At least 20 local government entities in Texas found themselves targeted by successful cyber attacks this past weekend. This follows attacks on Atlanta that crippled the city government, attacks in Baltimore that cost more than $18 million, and attacks in Florida, which stood out from so many others because Riviera Beach’s city council voted publicly to pay the $600,000 ransom demanded by hackers. I wonder if that city will be a target again?
This slew of attacks makes one wonder why our cities and towns are being targeted. There are surely a number of national security reasons why a foreign adversary might want to hit our local governments with sophisticated cyber attacks, but a simpler — and likely more common — explanation is that hackers like to hit governments for the same reason lawyers like to sue governments: a city is not going anywhere, has significant revenue, and is likely to just want to make the problem go away.

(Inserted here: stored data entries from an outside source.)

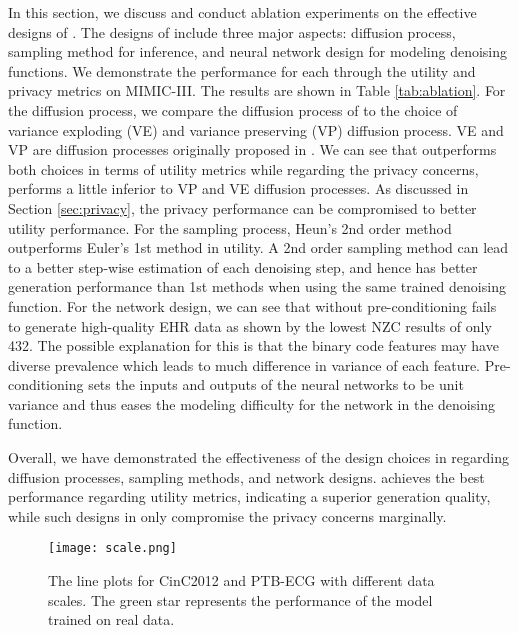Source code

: In this section, we discuss and conduct ablation experiments on the effective designs of \modelname. The designs of \modelname include three major aspects: diffusion process, sampling method for inference, and neural network design for modeling denoising functions. We demonstrate the performance for each through the utility and privacy metrics on MIMIC-III. The results are shown in Table \ref{tab:ablation}. For the diffusion process, we compare the diffusion process of \modelname to the choice of variance exploding (VE) and variance preserving (VP) diffusion process. VE and VP are diffusion processes originally proposed in \citet{song2021scorebased}. We can see that \modelname outperforms both choices in terms of utility metrics while regarding the privacy concerns, \modelname performs a little inferior to VP and VE diffusion processes. As discussed in Section \ref{sec:privacy}, the privacy performance can be compromised to better utility performance. For the sampling process, Heun's 2nd order method outperforms Euler's 1st method in utility. A 2nd order sampling method can lead to a better step-wise estimation of each denoising step, and hence has better generation performance than 1st methods when using the same trained denoising function. For the network design, we can see that \modelname without pre-conditioning fails to generate high-quality EHR data as shown by the lowest NZC results of only 432. The possible explanation for this is that the binary code features may have diverse prevalence which leads to much difference in variance of each feature. Pre-conditioning sets the inputs and outputs of the neural networks to be unit variance and thus eases the modeling difficulty for the network in the denoising function.  

Overall, we have demonstrated the effectiveness of the design choices in \modelname regarding diffusion processes, sampling methods, and network designs. \modelname achieves the best performance regarding utility metrics, indicating a superior generation quality, while such designs in \modelname only compromise the privacy concerns marginally. 

\begin{figure*}[t]
    \begin{center}
    \texttt{[image: scale.png]}
    \end{center}
    \caption{The line plots for CinC2012 and PTB-ECG with different data scales. The green star represents the performance of the model trained on real data.}
    \label{fig: scale}
\end{figure*}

Much attention has been paid to election security in our country and in North Carolina, with our State Board of Elections deliberating over which voting machines are most secure. But election security — while crucial — must not be the end of our government’s cybersecurity discussion. Local governments, commercial businesses large and small, and even nonprofits must all have the resources they need. Imagine if the online deeds system was disabled by hackers. Or if a city’s largest private employer had their systems crippled. Or if racist radicals hacked a synagogue’s or minority-majority church’s membership list with addresses. There are more examples of why a broad approach to cybersecurity policy is needed, but the takeaway is the same: any change in laws or resources regarding cybersecurity policy must take a holistic view of the problems.
To the state legislature’s credit, there is a bill proposed in the House, HB 904, which would make express requirements for businesses and nonprofits to take reasonable steps with regard to cybersecurity or face the possibility of steep liability should harm occur. This is a good start, but not enough. It seems apparent to me that both carrots and sticks need to be utilized, and the existing bill would do little or nothing with regard to local governments’ cybersecurity.
A more holistic approach would be to set aside funds for grants to local governments and nonprofits so that they can secure their systems and for a tax credit for small businesses that do the same. That carrot should be paired with the stick of steep liability in the event of poor security and harm. Finally, a more holistic approach could give much more certainty to local governments, businesses, and nonprofits by creating “safe harbors”. That is to say, name cybersecurity frameworks in the law that we know from evidence will reduce the risk of harm from a cyber attack and make alignment with those frameworks a defense to most liability. A setup like this will not end the barrage of cyber attacks, but it will lessen the damage.
There is a healthy debate in the state legislature right now about what should be done with surplus revenue, with some arguing to expand programs and others seeking to spur economic activity. Regardless of the decision, part of that conversation should be whether we invest in protecting our citizens and institutions with a holistic state cybersecurity policy.